**Assignment**.
Output the entries word for word. Omit images.

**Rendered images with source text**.
*-*-*

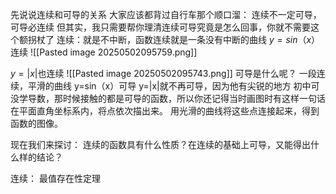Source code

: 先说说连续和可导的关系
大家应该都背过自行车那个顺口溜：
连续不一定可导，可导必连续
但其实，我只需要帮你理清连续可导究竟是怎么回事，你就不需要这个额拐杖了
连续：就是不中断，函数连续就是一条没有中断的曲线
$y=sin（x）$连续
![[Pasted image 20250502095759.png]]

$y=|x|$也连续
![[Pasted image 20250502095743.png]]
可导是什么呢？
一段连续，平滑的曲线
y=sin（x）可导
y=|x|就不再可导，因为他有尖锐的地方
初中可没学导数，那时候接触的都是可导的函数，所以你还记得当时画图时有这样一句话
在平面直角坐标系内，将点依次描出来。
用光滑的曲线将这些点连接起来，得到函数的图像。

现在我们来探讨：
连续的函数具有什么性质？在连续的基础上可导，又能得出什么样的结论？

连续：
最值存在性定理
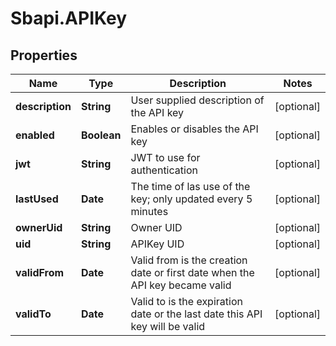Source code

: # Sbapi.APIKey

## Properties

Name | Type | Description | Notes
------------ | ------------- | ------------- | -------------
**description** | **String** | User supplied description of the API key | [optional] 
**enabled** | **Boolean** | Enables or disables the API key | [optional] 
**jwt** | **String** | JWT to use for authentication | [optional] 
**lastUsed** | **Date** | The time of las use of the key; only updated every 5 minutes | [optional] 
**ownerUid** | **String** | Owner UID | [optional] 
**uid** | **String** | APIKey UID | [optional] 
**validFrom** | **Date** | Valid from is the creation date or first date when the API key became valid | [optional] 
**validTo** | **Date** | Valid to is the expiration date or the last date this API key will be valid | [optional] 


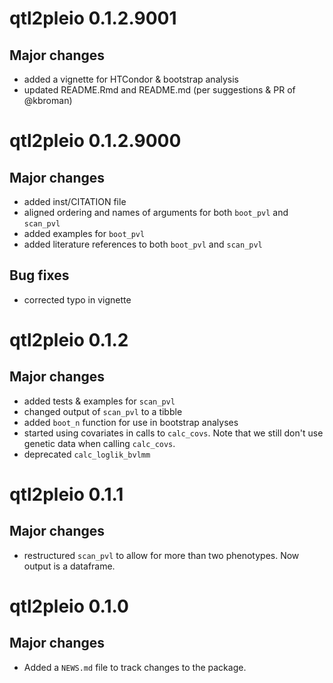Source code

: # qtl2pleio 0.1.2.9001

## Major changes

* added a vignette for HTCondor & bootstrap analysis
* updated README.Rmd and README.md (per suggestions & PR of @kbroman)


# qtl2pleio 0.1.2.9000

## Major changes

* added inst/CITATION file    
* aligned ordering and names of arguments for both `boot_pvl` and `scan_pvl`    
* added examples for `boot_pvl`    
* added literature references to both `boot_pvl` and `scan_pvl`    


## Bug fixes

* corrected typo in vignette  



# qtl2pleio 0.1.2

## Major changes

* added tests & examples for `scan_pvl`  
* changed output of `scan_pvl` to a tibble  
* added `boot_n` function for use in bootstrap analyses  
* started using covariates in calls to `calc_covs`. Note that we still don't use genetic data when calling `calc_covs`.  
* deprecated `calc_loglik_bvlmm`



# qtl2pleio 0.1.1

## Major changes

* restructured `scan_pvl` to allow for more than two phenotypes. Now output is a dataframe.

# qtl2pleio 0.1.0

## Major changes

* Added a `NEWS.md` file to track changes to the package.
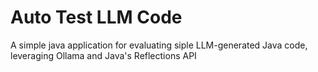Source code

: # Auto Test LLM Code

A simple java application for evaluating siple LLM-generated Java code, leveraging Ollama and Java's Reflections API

*-*-*

**Answer box**.
Source code

: 先说说连续和可导的关系
大家应该都背过自行车那个顺口溜：
连续不一定可导，可导必连续
但其实，我只需要帮你理清连续可导究竟是怎么回事，你就不需要这个额拐杖了
连续：就是不中断，函数连续就是一条没有中断的曲线
$y=sin（x）$连续
![[Pasted image 20250502095759.png]]

$y=|x|$也连续
![[Pasted image 20250502095743.png]]
可导是什么呢？
一段连续，平滑的曲线
y=sin（x）可导
y=|x|就不再可导，因为他有尖锐的地方
初中可没学导数，那时候接触的都是可导的函数，所以你还记得当时画图时有这样一句话
在平面直角坐标系内，将点依次描出来。
用光滑的曲线将这些点连接起来，得到函数的图像。

现在我们来探讨：
连续的函数具有什么性质？在连续的基础上可导，又能得出什么样的结论？

连续：
最值存在性定理
Source code

: # Sbapi.APIKey

## Properties

Name | Type | Description | Notes
------------ | ------------- | ------------- | -------------
**description** | **String** | User supplied description of the API key | [optional] 
**enabled** | **Boolean** | Enables or disables the API key | [optional] 
**jwt** | **String** | JWT to use for authentication | [optional] 
**lastUsed** | **Date** | The time of las use of the key; only updated every 5 minutes | [optional] 
**ownerUid** | **String** | Owner UID | [optional] 
**uid** | **String** | APIKey UID | [optional] 
**validFrom** | **Date** | Valid from is the creation date or first date when the API key became valid | [optional] 
**validTo** | **Date** | Valid to is the expiration date or the last date this API key will be valid | [optional] 


Source code

: # qtl2pleio 0.1.2.9001

## Major changes

* added a vignette for HTCondor & bootstrap analysis
* updated README.Rmd and README.md (per suggestions & PR of @kbroman)


# qtl2pleio 0.1.2.9000

## Major changes

* added inst/CITATION file    
* aligned ordering and names of arguments for both `boot_pvl` and `scan_pvl`    
* added examples for `boot_pvl`    
* added literature references to both `boot_pvl` and `scan_pvl`    


## Bug fixes

* corrected typo in vignette  



# qtl2pleio 0.1.2

## Major changes

* added tests & examples for `scan_pvl`  
* changed output of `scan_pvl` to a tibble  
* added `boot_n` function for use in bootstrap analyses  
* started using covariates in calls to `calc_covs`. Note that we still don't use genetic data when calling `calc_covs`.  
* deprecated `calc_loglik_bvlmm`



# qtl2pleio 0.1.1

## Major changes

* restructured `scan_pvl` to allow for more than two phenotypes. Now output is a dataframe.

# qtl2pleio 0.1.0

## Major changes

* Added a `NEWS.md` file to track changes to the package.
Source code

: # Auto Test LLM Code

A simple java application for evaluating siple LLM-generated Java code, leveraging Ollama and Java's Reflections API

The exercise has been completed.